Lines below that include the word "defined" should each be copied.
[Listed entries]
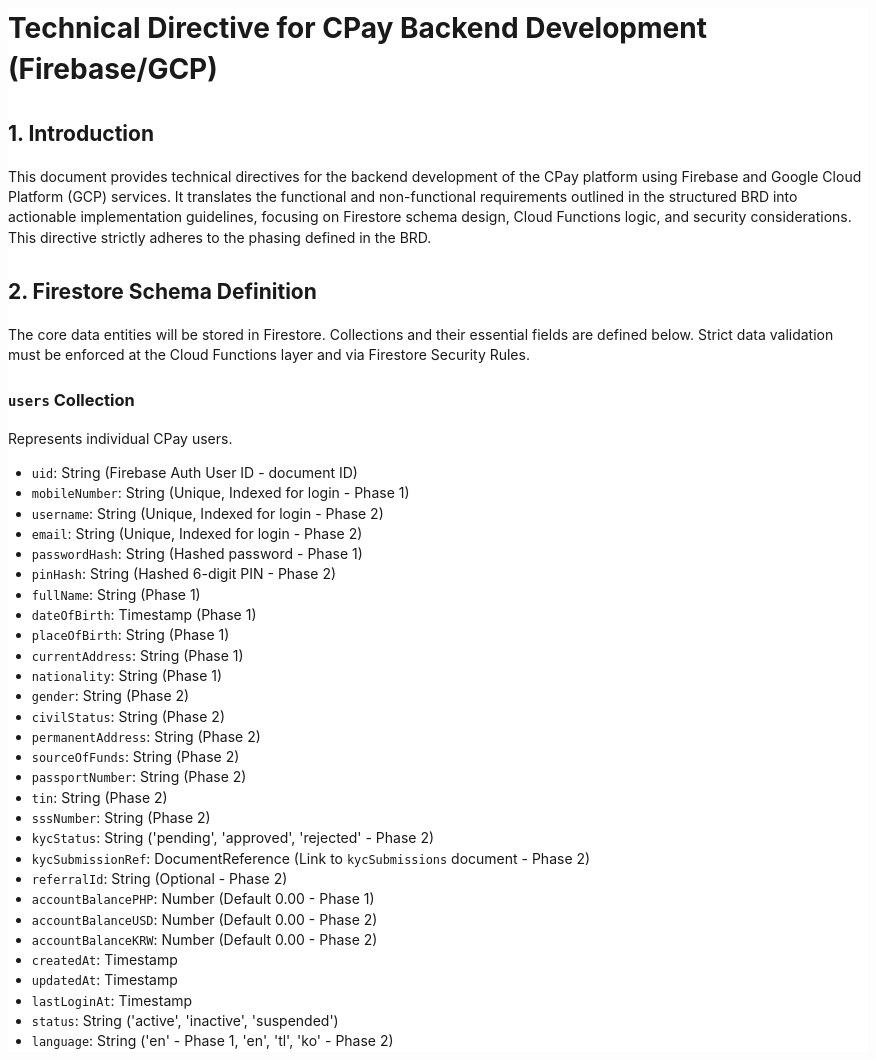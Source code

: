 # Technical Directive for CPay Backend Development (Firebase/GCP)

## 1. Introduction

This document provides technical directives for the backend development of the CPay platform using Firebase and Google Cloud Platform (GCP) services. It translates the functional and non-functional requirements outlined in the structured BRD into actionable implementation guidelines, focusing on Firestore schema design, Cloud Functions logic, and security considerations. This directive strictly adheres to the phasing defined in the BRD.

## 2. Firestore Schema Definition

The core data entities will be stored in Firestore. Collections and their essential fields are defined below. Strict data validation must be enforced at the Cloud Functions layer and via Firestore Security Rules.

### `users` Collection

Represents individual CPay users.

- `uid`: String (Firebase Auth User ID - document ID)
- `mobileNumber`: String (Unique, Indexed for login - Phase 1)
- `username`: String (Unique, Indexed for login - Phase 2)
- `email`: String (Unique, Indexed for login - Phase 2)
- `passwordHash`: String (Hashed password - Phase 1)
- `pinHash`: String (Hashed 6-digit PIN - Phase 2)
- `fullName`: String (Phase 1)
- `dateOfBirth`: Timestamp (Phase 1)
- `placeOfBirth`: String (Phase 1)
- `currentAddress`: String (Phase 1)
- `nationality`: String (Phase 1)
- `gender`: String (Phase 2)
- `civilStatus`: String (Phase 2)
- `permanentAddress`: String (Phase 2)
- `sourceOfFunds`: String (Phase 2)
- `passportNumber`: String (Phase 2)
- `tin`: String (Phase 2)
- `sssNumber`: String (Phase 2)
- `kycStatus`: String ('pending', 'approved', 'rejected' - Phase 2)
- `kycSubmissionRef`: DocumentReference (Link to `kycSubmissions` document - Phase 2)
- `referralId`: String (Optional - Phase 2)
- `accountBalancePHP`: Number (Default 0.00 - Phase 1)
- `accountBalanceUSD`: Number (Default 0.00 - Phase 2)
- `accountBalanceKRW`: Number (Default 0.00 - Phase 2)
- `createdAt`: Timestamp
- `updatedAt`: Timestamp
- `lastLoginAt`: Timestamp
- `status`: String ('active', 'inactive', 'suspended')
- `language`: String ('en' - Phase 1, 'en', 'tl', 'ko' - Phase 2)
[/Listed entries]
* _Your solution_
This document provides technical directives for the backend development of the CPay platform using Firebase and Google Cloud Platform (GCP) services. It translates the functional and non-functional requirements outlined in the structured BRD into actionable implementation guidelines, focusing on Firestore schema design, Cloud Functions logic, and security considerations. This directive strictly adheres to the phasing defined in the BRD.
The core data entities will be stored in Firestore. Collections and their essential fields are defined below. Strict data validation must be enforced at the Cloud Functions layer and via Firestore Security Rules.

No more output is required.